Grakn Labs Q&A: Episode 1

Some frequently asked questions about the database for AI

Haikal Pribadi
Vaticle
6 min readApr 7, 2017

--

OK then. What is Grakn?

Grakn is a distributed knowledge base (Grakn) with a reasoning query language (Graql) that enables querying for explicitly stored data and implicitly derived information.

Grakn uses an intuitive ontology as a data model that allows you to define a set of types, properties, and relationship types. The ontology allows you to model extremely complex datasets, and functions as a data schema constraint to guarantee data consistency, i.e. logical integrity. The ontology modelling constructs include type hierarchies, n-ary relationships, and higher-order modelling constructs. Grakn allows you to model the real world and all the hierarchies and hyper-relationships contained within it.

Grakn is built using several graph computing and distributed computing platforms, such as Apache TinkerPop and Apache Spark and is designed to be sharded and replicated over a network of distributed machines. Internally, it stores data in a way that allows machines to understand the meaning of information in the complete context of their relationships. Consequently, Grakn allows computers to process complex information more intelligently, with less human intervention.

Graql is a declarative, knowledge-oriented graph query language that uses machine reasoning to retrieve explicitly stored and implicitly derived information from Grakn. On other database systems, queries have to define the data patterns they are looking for explicitly. Graql, on the other hand, will translate a query pattern into all its logical equivalents and execute them against the database. This includes the inference of types, relationships, context, and pattern combination.

Graql allows you to derive implicit information that is hidden in your dataset and makes finding new knowledge easy.

In combination, Grakn and Graql are what makes Grakn Labs, the knowledge base for working with complex data.

Can you explain Grakn Lab’s “ontology-first” model?

In Grakn, the ontology is the formal specification of all the relevant concepts and their meaningful associations in a given domain. It allows objects and relationships to be categorised into distinct types, and for generic properties of those types to be expressed. Specifying the ontology enables automated reasoning over the represented knowledge, such as the extraction of implicit information from explicit data or discovery of inconsistencies in the data. For this reason, the ontology(schema) must be clearly defined before loading data into the graph.
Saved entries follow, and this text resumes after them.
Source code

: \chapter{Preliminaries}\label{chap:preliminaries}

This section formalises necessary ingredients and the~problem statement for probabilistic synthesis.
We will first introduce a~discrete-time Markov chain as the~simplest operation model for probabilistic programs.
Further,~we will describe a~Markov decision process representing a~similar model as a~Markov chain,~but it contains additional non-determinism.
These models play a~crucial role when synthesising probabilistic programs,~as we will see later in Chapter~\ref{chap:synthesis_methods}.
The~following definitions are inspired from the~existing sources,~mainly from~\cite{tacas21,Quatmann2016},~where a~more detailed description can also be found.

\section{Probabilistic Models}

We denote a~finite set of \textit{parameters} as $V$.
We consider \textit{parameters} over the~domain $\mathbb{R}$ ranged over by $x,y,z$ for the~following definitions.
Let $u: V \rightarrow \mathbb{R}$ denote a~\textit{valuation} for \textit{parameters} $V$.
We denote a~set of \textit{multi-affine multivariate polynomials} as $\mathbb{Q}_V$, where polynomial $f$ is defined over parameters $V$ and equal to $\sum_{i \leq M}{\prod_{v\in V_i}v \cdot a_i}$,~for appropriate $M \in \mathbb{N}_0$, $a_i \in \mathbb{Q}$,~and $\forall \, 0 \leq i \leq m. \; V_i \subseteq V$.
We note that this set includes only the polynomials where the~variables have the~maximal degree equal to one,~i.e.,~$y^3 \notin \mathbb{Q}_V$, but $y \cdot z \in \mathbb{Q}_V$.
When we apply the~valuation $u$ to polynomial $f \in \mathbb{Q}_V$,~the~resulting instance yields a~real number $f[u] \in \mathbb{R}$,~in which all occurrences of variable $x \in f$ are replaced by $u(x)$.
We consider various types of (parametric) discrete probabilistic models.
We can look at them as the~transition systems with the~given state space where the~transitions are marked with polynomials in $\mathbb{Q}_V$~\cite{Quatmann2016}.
Won’t that cause extra complexity?

We don’t think so! To model the world accurately, you need to model type hierarchies, since without that level of representation, you cannot interpret data or knowledge accurately, and you cannot build a model that is easily extensible. On Grakn, since the type system exists in the ontology rather than in the data, you have control over what goes into the model. Wild streams of input data cannot mess up the model, and type definitions can only go out of control if you explicitly mess up the ontology. You face fewer hurdles when ingesting your data and you spend less time and effort on data cleanup and integration.

If you didn’t model your data in an ontology, you would have to do it in your system application layer. But modelling your data domain within code is difficult, hard to scale, maintain and extend. Our approach allows you to keep your data model and code separate.

What are the advantages compared to relational schema?

Grakn’s ontology modelling approach differs from relational schema because:

  • It can model type hierarchies.
  • It can model hyper-relationships, such as relations in relations, N-ary relations, and virtual relations.
  • It can be updated easily even after you’ve added data.
  • It provides more granular access control at a single type level.
  • It is interpretable by a computer/reasoner, such that querying can infer relationships and can compress complex queries.

If you model your relationships in a relational schema, it doesn’t mean that you can query long sequences of relationships since the sql-joins involved would severely impact performance.

In this video, I explain modelling with Grakn (via Data Day Texas 2017).

Isn’t it limiting to have to model data before it is ingested? I’m sure my data will change.

If you have new data that requires a new model, which you have not considered before, then, yes, you will need to extend your ontology. However, Grakn’s ontology/data model:

  • is as robust as relational schemas.
  • is as easy to extend/update as adding in data. It gives you more control over new data models that go into your system and maintains higher quality data.
  • allows you to retain logical integrity of your data, which is one of the purposes of the ontology.
  • can be circumvented if you want to. You can still add data that doesn’t fit your ontology, by creating a generic entity-relationship-resource model to ingest general information that doesn’t have any particular type. Imagine it to be “an abstract type”, but not really “abstract”. You will still get the benefit of having an intelligent and simple query language, but you won’t get the benefit of deep/advance inference.
  • allows you to ask previously unimagined questions about the data because the ontology provides a reasoning model for the query language to interpret future questions in the most flexible and expressive manner. Without the ontology, you would be limited in this respect.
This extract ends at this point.